**Task directions:**
Your task is to restate word for word the lines of the listing below that start at the one containing "<strong><em>5) Reboot system" and run to the end; please add nothing.

**Dataset extract:**
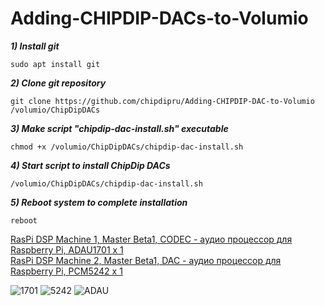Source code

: # Adding-CHIPDIP-DACs-to-Volumio

<strong><em>1) Install git</em></strong>

<pre><code>sudo apt install git</code></pre>

<strong><em>2) Clone git repository</em></strong>

<pre><code>git clone https://github.com/chipdipru/Adding-CHIPDIP-DAC-to-Volumio /volumio/ChipDipDACs</code></pre>

<strong><em>3) Make script "chipdip-dac-install.sh" executable</em></strong>

<pre><code>chmod +x /volumio/ChipDipDACs/chipdip-dac-install.sh</code></pre>

<strong><em>4) Start script to install ChipDip DACs</em></strong>

<pre><code>/volumio/ChipDipDACs/chipdip-dac-install.sh</code></pre>

<strong><em>5) Reboot system to complete installation</em></strong>

<pre><code>reboot</code></pre>

<a class="link" href="https://www.chipdip.ru/product0/9000827685">RasPi DSP Machine 1, Master Beta1, CODEC - аудио процессор для Raspberry Pi, ADAU1701 x 1</a><br>
<a class="link" href="https://www.chipdip.ru/product0/9000827686">RasPi DSP Machine 2, Master Beta1, DAC - аудио процессор для Raspberry Pi, PCM5242 x 1</a>

![1701](https://user-images.githubusercontent.com/43340836/125964048-279913b2-b17c-4684-a1fb-0cf4d07f5cfc.jpg)
![5242](https://user-images.githubusercontent.com/43340836/125964115-c326c7de-1641-4d3d-a3fd-31859e387e6e.jpg)
![ADAU](https://user-images.githubusercontent.com/43340836/125964081-fbc0c9a1-5c1a-452a-89f5-4c425aa411c6.jpg)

**Task response:**
<strong><em>5) Reboot system to complete installation</em></strong>

<pre><code>reboot</code></pre>

<a class="link" href="https://www.chipdip.ru/product0/9000827685">RasPi DSP Machine 1, Master Beta1, CODEC - аудио процессор для Raspberry Pi, ADAU1701 x 1</a><br>
<a class="link" href="https://www.chipdip.ru/product0/9000827686">RasPi DSP Machine 2, Master Beta1, DAC - аудио процессор для Raspberry Pi, PCM5242 x 1</a>

![1701](https://user-images.githubusercontent.com/43340836/125964048-279913b2-b17c-4684-a1fb-0cf4d07f5cfc.jpg)
![5242](https://user-images.githubusercontent.com/43340836/125964115-c326c7de-1641-4d3d-a3fd-31859e387e6e.jpg)
![ADAU](https://user-images.githubusercontent.com/43340836/125964081-fbc0c9a1-5c1a-452a-89f5-4c425aa411c6.jpg)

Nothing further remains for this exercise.